FURTHER POSSIBLE CO-OPERATION OPPORTUNITIES WITH CMGI
The Company is currently in discussion with CMGI to explore
opportunities including the establishment of a joint venture for the
exploitation of unique US based internet technologies owned by CMGI
within the Asian marketplace including Japan and an agreement for
co-investment in both the US and Asian internet ventures. However,
the discussions are at a preliminary stage that may or may not
conclude successfully.

GENERAL
The Share Swap will constitute a very substantial acquisition for
the Company under the Listing Rules and approval by shareholders of
the Company is therefore required. Such approval may be obtained
either by convening a general meeting of shareholders of the Company
or by means of a written approval of the Share Swap by shareholders
of the Company who hold more than 50% of the issued share capital of
the Company giving the right to attend and vote at such general
meeting. It is intended that PCRD which is currently interested in an
aggregate of 4,403,226,000 shares, representing 60.5% of the issued
share capital of the Company will provide the Stock Exchange with a
written approval of the Share Swap pursuant to Rule 14.07(1) of the
Listing Rules, subject to approval by the shareholders of PCRD (if
required). In the event that such written approval is provided by
PCRD to the Stock Exchange, no general meeting of shareholders of the
Company would be required to be convened to approve the Share Swap,
otherwise an extraordinary general meeting of shareholders of the
Company will be convened to approve the Share Swap. As the Company
has satisfied to requirements of Rule 14.07(3) of the Listing Rules,
it will not be treated as a new applicant for listing under the
Listing Rules.

A circular containing, inter alia, details of the Share Swap will be
despatched to shareholders of the Company as soon as practicable.
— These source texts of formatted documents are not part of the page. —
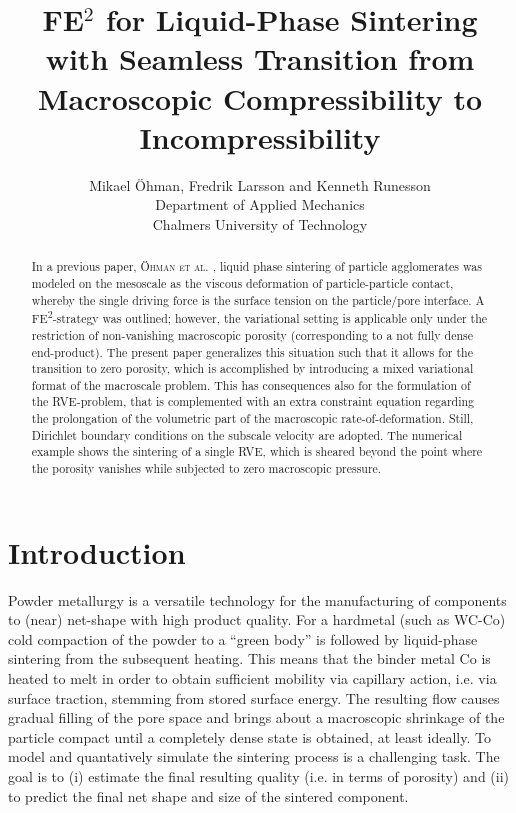 \documentclass[10pt,a4paper,fleqn]{article}
\begin{document}
\title{FE$^2$ for Liquid-Phase Sintering with Seamless Transition from Macroscopic Compressibility to Incompressibility}

\author{
Mikael Öhman, Fredrik Larsson and Kenneth Runesson\\
Department of Applied Mechanics \\
Chalmers University of Technology}

\maketitle

\begin{abstract}
\noindent In a previous paper, \textsc{Öhman et al.} \cite{Ohman2011a}, liquid phase sintering of particle agglomerates was modeled on the mesoscale as the viscous deformation of particle-particle contact, whereby the single driving force is the surface tension on the particle/pore interface. A FE\textsuperscript{2}-strategy was outlined; however, the variational setting is applicable only under the restriction of non-vanishing macroscopic porosity (corresponding to a not fully dense end-product). The present paper generalizes this situation such that it allows for the transition to zero porosity, which is accomplished by introducing a mixed variational format of the macroscale problem. This has consequences also for the formulation of the RVE-problem, that is complemented with an extra constraint equation regarding the prolongation of the volumetric part of the macroscopic rate-of-deformation.
Still, Dirichlet boundary conditions on the subscale velocity are adopted.
The numerical example shows the sintering of a single RVE, which is sheared beyond the point where the porosity vanishes while subjected to zero macroscopic pressure.

\end{abstract}

\section{Introduction}

Powder metallurgy is a versatile technology for the manufacturing of components to (near) net-shape with high product quality. For a hardmetal (such as WC-Co) cold compaction of the powder to a ``green body'' is followed by liquid-phase sintering from the subsequent heating. This means that the binder metal Co is heated to melt in order to obtain sufficient mobility via capillary action, i.e. via surface traction, stemming from stored surface energy. The resulting flow causes gradual filling of the pore space and brings about a macroscopic shrinkage of the particle compact until a completely dense state is obtained, at least ideally. To model and quantatively simulate the sintering process is a challenging task. The goal is to (i) estimate the final resulting quality (i.e. in terms of porosity) and (ii) to predict the final net shape and size of the sintered component.
\end{document}
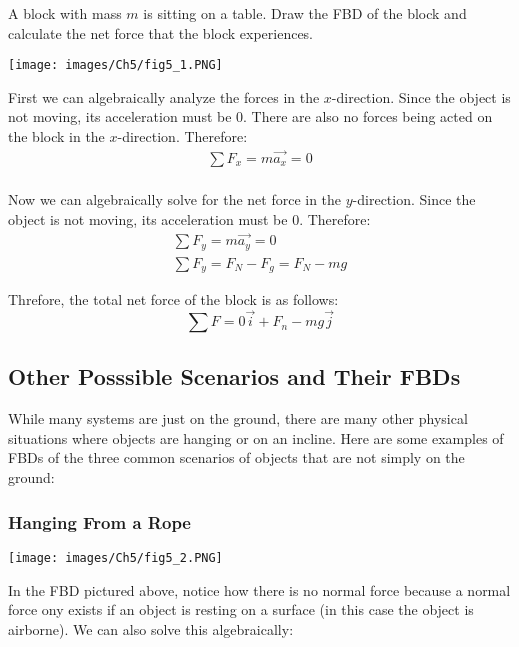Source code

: \begin{problem}
	A block with mass $m$ is sitting on a table. Draw the FBD of the block and calculate the net force that the block experiences.

	\begin{center}\texttt{[image: images/Ch5/fig5\_1.PNG]}\end{center}

	First we can algebraically analyze the forces in the $x$-direction. Since the object is not moving, its acceleration must be 0. There are also no forces being acted on the block in the $x$-direction. Therefore:
	$$
		\begin{aligned}
			\sum F_x = m\vec{a_x} = 0\\
		\end{aligned}
	$$

	Now we can algebraically solve for the net force in the $y$-direction. Since the object is not moving, its acceleration must be 0. Therefore:
	$$
		\begin{aligned}
			\sum F_y = m\vec{a_y} = 0\\
			\sum F_y = F_N - F_g = F_N - mg
		\end{aligned}
	$$

	Threfore, the total net force of the block is as follows:
	$$
		\sum F = 0\vec{i} + F_n-mg \vec{j}
	$$
\end{problem}


\subsection{Other Posssible Scenarios and Their FBDs}

While many systems are just on the ground, there are many other physical situations where objects are hanging or on an incline. Here are some examples of FBDs of the three common scenarios of objects that are not simply on the ground:

\subsubsection*{Hanging From a Rope}

\begin{center}\texttt{[image: images/Ch5/fig5\_2.PNG]}\end{center}

In the FBD pictured above, notice how there is no normal force because a normal force ony exists if an object is resting on a surface (in this case the object is airborne). We can also solve this algebraically:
An application will be made to the Listing Committee of the Stock
Exchange for the listing of, and permission to deal in, the
Consideration Shares to be issued pursuant to the Share Swap.

At the request of the Company, trading in the shares of the Company
on the Stock Exchange was suspended with effect from 2:30 p.m. on
23rd September, 1999, pending the issue of this announcement. An
application has been made by the Company to the Stock Exchange for
resumption of trading in the shares of the Company with effect from
10:00 a.m. on 24th September, 1999.

By order of the Board
Chu Mee Lai, Helen
Company Secretary

Hong Kong, 23rd September, 1999

Note: For the purpose of this announcement and unless otherwise
specified, all amounts in US dollars are translated into Hong Kong
dollars at an exchange rate of US$1:HK$7.75.